У Александрийского патриархата была длительная история несогласия с римским главенством, когда Диоскор решительно отверг власть Льва I на Разбойничьем соборе в 449 году. После того скандального случая отношения между Римом и Церквями Востока становились все более напряженными. После решений Трулльского собора 692 года, отвергшего в русле позиций Константинополя подходы Рима к таким больным вопросам, как целибат священников, настал черед кровопролития и новых расколов. Когда Рим официально изменил формулировку Никейского символа веры, связи Востока и Запада полностью прекратились. Какое-то время Запад придерживался слегка измененных вариантов Никейского символа веры, но потом, в феврале 1014 года, в базилике Святого Петра разыгралась настоящая драма. Когда папа Бенедикт VIII (1012–1024 гг.) надел императорскую корону на голову германца Генриха II, хор исполнил версию Символа, в которой в римской литургии впервые публично прозвучало слово filioque[11]
[8]. Нам эта перемена может показаться незначительной, но для патриархов Востока она была фундаментальной: filioque означало, что Святой Дух нисходит не только от Бога-Отца, но и от сына Его Иисуса. С точки зрения Востока, Рим тем самым ни много ни мало переформулировал догмат о Святой Троице. К 1054 году ссоры из-за целибата священников, хлеба, используемого для литургии, и filioque достигли пика. Папская делегация отправилась в Константинополь и там отлучила патриарха у алтаря его церкви, где он как раз собирался служить мессу. В разгар взаимных обвинений патриарх наложил на Рим интердикт, чем фактически отлучил всю Римскую церковь [9]. Конфликт был сочтен исчерпанным только в 1965 году.Ко времени прибытия эфиопских послов в палаццо Каэтани схизма между Восточной и Латинской, то есть Римской, церквями имела уже 400-летнюю историю споров, взаимных обвинений и священных войн. Что до эфиопов, то они сохраняли союз с Александрией и не признавали Рим как своего авторитетного лидера, даже если в дебатах на Флорентийском соборе в 1440-е годы и поднимался вопрос союза с ними [10]. В 1404 году до этого было еще далеко, тем не менее эфиопская делегация прибыла к папе в Рим с просьбами. Вопреки догмату веры и историческим расколам епископ Рима обладал особенным авторитетом для христиан по всему свету.
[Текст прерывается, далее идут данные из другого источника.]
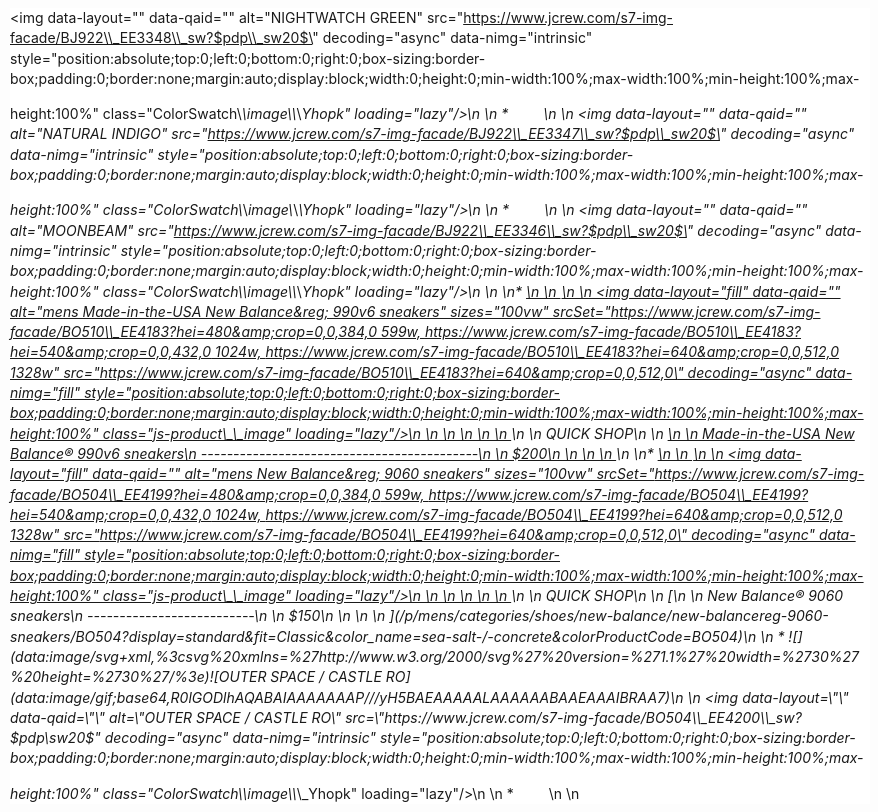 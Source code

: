 <img data-layout=\"\" data-qaid=\"\" alt=\"NIGHTWATCH GREEN\" src=\"https://www.jcrew.com/s7-img-facade/BJ922\\_EE3348\\_sw?$pdp\\_sw20$\" decoding=\"async\" data-nimg=\"intrinsic\" style=\"position:absolute;top:0;left:0;bottom:0;right:0;box-sizing:border-box;padding:0;border:none;margin:auto;display:block;width:0;height:0;min-width:100%;max-width:100%;min-height:100%;max-height:100%\" class=\"ColorSwatch\\_\\_image\\_\\_\\_Yhopk\" loading=\"lazy\"/>\n        \n    *   ![](data:image/svg+xml,%3csvg%20xmlns=%27http://www.w3.org/2000/svg%27%20version=%271.1%27%20width=%2730%27%20height=%2730%27/%3e)![NATURAL INDIGO](data:image/gif;base64,R0lGODlhAQABAIAAAAAAAP///yH5BAEAAAAALAAAAAABAAEAAAIBRAA7)\n        \n        <img data-layout=\"\" data-qaid=\"\" alt=\"NATURAL INDIGO\" src=\"https://www.jcrew.com/s7-img-facade/BJ922\\_EE3347\\_sw?$pdp\\_sw20$\" decoding=\"async\" data-nimg=\"intrinsic\" style=\"position:absolute;top:0;left:0;bottom:0;right:0;box-sizing:border-box;padding:0;border:none;margin:auto;display:block;width:0;height:0;min-width:100%;max-width:100%;min-height:100%;max-height:100%\" class=\"ColorSwatch\\_\\_image\\_\\_\\_Yhopk\" loading=\"lazy\"/>\n        \n    *   ![](data:image/svg+xml,%3csvg%20xmlns=%27http://www.w3.org/2000/svg%27%20version=%271.1%27%20width=%2730%27%20height=%2730%27/%3e)![MOONBEAM](data:image/gif;base64,R0lGODlhAQABAIAAAAAAAP///yH5BAEAAAAALAAAAAABAAEAAAIBRAA7)\n        \n        <img data-layout=\"\" data-qaid=\"\" alt=\"MOONBEAM\" src=\"https://www.jcrew.com/s7-img-facade/BJ922\\_EE3346\\_sw?$pdp\\_sw20$\" decoding=\"async\" data-nimg=\"intrinsic\" style=\"position:absolute;top:0;left:0;bottom:0;right:0;box-sizing:border-box;padding:0;border:none;margin:auto;display:block;width:0;height:0;min-width:100%;max-width:100%;min-height:100%;max-height:100%\" class=\"ColorSwatch\\_\\_image\\_\\_\\_Yhopk\" loading=\"lazy\"/>\n        \n    \n*   [\n    \n    ![mens Made-in-the-USA New Balance&reg; 990v6 sneakers](data:image/gif;base64,R0lGODlhAQABAIAAAAAAAP///yH5BAEAAAAALAAAAAABAAEAAAIBRAA7)\n    \n    <img data-layout=\"fill\" data-qaid=\"\" alt=\"mens Made-in-the-USA New Balance&amp;reg; 990v6 sneakers\" sizes=\"100vw\" srcSet=\"https://www.jcrew.com/s7-img-facade/BO510\\_EE4183?hei=480&amp;crop=0,0,384,0 599w, https://www.jcrew.com/s7-img-facade/BO510\\_EE4183?hei=540&amp;crop=0,0,432,0 1024w, https://www.jcrew.com/s7-img-facade/BO510\\_EE4183?hei=640&amp;crop=0,0,512,0 1328w\" src=\"https://www.jcrew.com/s7-img-facade/BO510\\_EE4183?hei=640&amp;crop=0,0,512,0\" decoding=\"async\" data-nimg=\"fill\" style=\"position:absolute;top:0;left:0;bottom:0;right:0;box-sizing:border-box;padding:0;border:none;margin:auto;display:block;width:0;height:0;min-width:100%;max-width:100%;min-height:100%;max-height:100%\" class=\"js-product\\_\\_image\" loading=\"lazy\"/>\n    \n    \n    \n    \n    \n    ](/p/mens/categories/shoes/new-balance/made-in-the-usa-new-balancereg-990v6-sneakers/BO510?display=standard&fit=Classic&color_name=ignite&colorProductCode=BO510)\n    \n    QUICK SHOP\n    \n    [\n    \n    Made-in-the-USA New Balance® 990v6 sneakers\n    -------------------------------------------\n    \n    $200\n    \n    \n    \n    ](/p/mens/categories/shoes/new-balance/made-in-the-usa-new-balancereg-990v6-sneakers/BO510?display=standard&fit=Classic&color_name=ignite&colorProductCode=BO510)\n    \n*   [\n    \n    ![mens New Balance&reg; 9060 sneakers](data:image/gif;base64,R0lGODlhAQABAIAAAAAAAP///yH5BAEAAAAALAAAAAABAAEAAAIBRAA7)\n    \n    <img data-layout=\"fill\" data-qaid=\"\" alt=\"mens New Balance&amp;reg; 9060 sneakers\" sizes=\"100vw\" srcSet=\"https://www.jcrew.com/s7-img-facade/BO504\\_EE4199?hei=480&amp;crop=0,0,384,0 599w, https://www.jcrew.com/s7-img-facade/BO504\\_EE4199?hei=540&amp;crop=0,0,432,0 1024w, https://www.jcrew.com/s7-img-facade/BO504\\_EE4199?hei=640&amp;crop=0,0,512,0 1328w\" src=\"https://www.jcrew.com/s7-img-facade/BO504\\_EE4199?hei=640&amp;crop=0,0,512,0\" decoding=\"async\" data-nimg=\"fill\" style=\"position:absolute;top:0;left:0;bottom:0;right:0;box-sizing:border-box;padding:0;border:none;margin:auto;display:block;width:0;height:0;min-width:100%;max-width:100%;min-height:100%;max-height:100%\" class=\"js-product\\_\\_image\" loading=\"lazy\"/>\n    \n    \n    \n    \n    \n    ](/p/mens/categories/shoes/new-balance/new-balancereg-9060-sneakers/BO504?display=standard&fit=Classic&color_name=sea-salt-/-concrete&colorProductCode=BO504)\n    \n    QUICK SHOP\n    \n    [\n    \n    New Balance® 9060 sneakers\n    --------------------------\n    \n    $150\n    \n    \n    \n    ](/p/mens/categories/shoes/new-balance/new-balancereg-9060-sneakers/BO504?display=standard&fit=Classic&color_name=sea-salt-/-concrete&colorProductCode=BO504)\n    \n    *   ![](data:image/svg+xml,%3csvg%20xmlns=%27http://www.w3.org/2000/svg%27%20version=%271.1%27%20width=%2730%27%20height=%2730%27/%3e)![OUTER SPACE / CASTLE RO](data:image/gif;base64,R0lGODlhAQABAIAAAAAAAP///yH5BAEAAAAALAAAAAABAAEAAAIBRAA7)\n        \n        <img data-layout=\"\" data-qaid=\"\" alt=\"OUTER SPACE / CASTLE RO\" src=\"https://www.jcrew.com/s7-img-facade/BO504\\_EE4200\\_sw?$pdp\\_sw20$\" decoding=\"async\" data-nimg=\"intrinsic\" style=\"position:absolute;top:0;left:0;bottom:0;right:0;box-sizing:border-box;padding:0;border:none;margin:auto;display:block;width:0;height:0;min-width:100%;max-width:100%;min-height:100%;max-height:100%\" class=\"ColorSwatch\\_\\_image\\_\\_\\_Yhopk\" loading=\"lazy\"/>\n        \n    *   ![](data:image/svg+xml,%3csvg%20xmlns=%27http://www.w3.org/2000/svg%27%20version=%271.1%27%20width=%2730%27%20height=%2730%27/%3e)![SEA SALT / CONCRETE](data:image/gif;base64,R0lGODlhAQABAIAAAAAAAP///yH5BAEAAAAALAAAAAABAAEAAAIBRAA7)\n        \n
На протяжении столетий после возвращения в Рим папы Мартина V (1417–1431 гг.) облик города становился все более интернациональным. Сотни тысяч людей искали там не только духовных даров, но и папского слова по религиозным и политическим вопросам. К концу XV века в Риме было уже столько христиан-коптов, чтобы каноники базилики Святого Петра возмущались тем, что «индийцы» заполонили Санто-Стефано-Маджоре, монастырь прямо за их базиликой, который вскоре получит известность как Санто-Стефано-дельи-Абиссини (абиссинцев, то есть эфиопов) [11]. Скоро Рим превратится в центр дипломатии для территорий всего мира: представители стран Европы (и не только) приезжали сюда, чтобы советоваться с папой. В 1608 году прибыл из Конго Эмануэле Не Вунда, первый посол Центральной Африки в Европе; он добирался до понтифика целых четыре года [12]. Папы тоже основывали по миру свои постоянные посольства, или нунциатуры, а также отправляли чрезвычайных посланников в Константинополь, Москву и Александрию [13]. Укомплектованные обладателями политической власти и духовного авторитета, превосходившими в этом даже местных епископов, эти нунциатуры служили отражением непревзойденного влияния пап в мире. Уже в начале XV века сложилась уверенность, что все крупные темы должны проходить через папскую курию. В 1438 году гуманист Лапо да Кастильонкио утверждал: «Что бы ни обсуждалось – война, мир, заключение договоров, величайшие короли и князья мира, даже если между этими владыками существуют трения, – все это поступает к папе» [14].
Лапо испытал бы удовлетворение, когда это опередившее его время описание стало реальностью в XVI веке: вот тогда люди со всего света и правда потянулись в Рим, следуя по стопам того небывалого эфиопского посольства.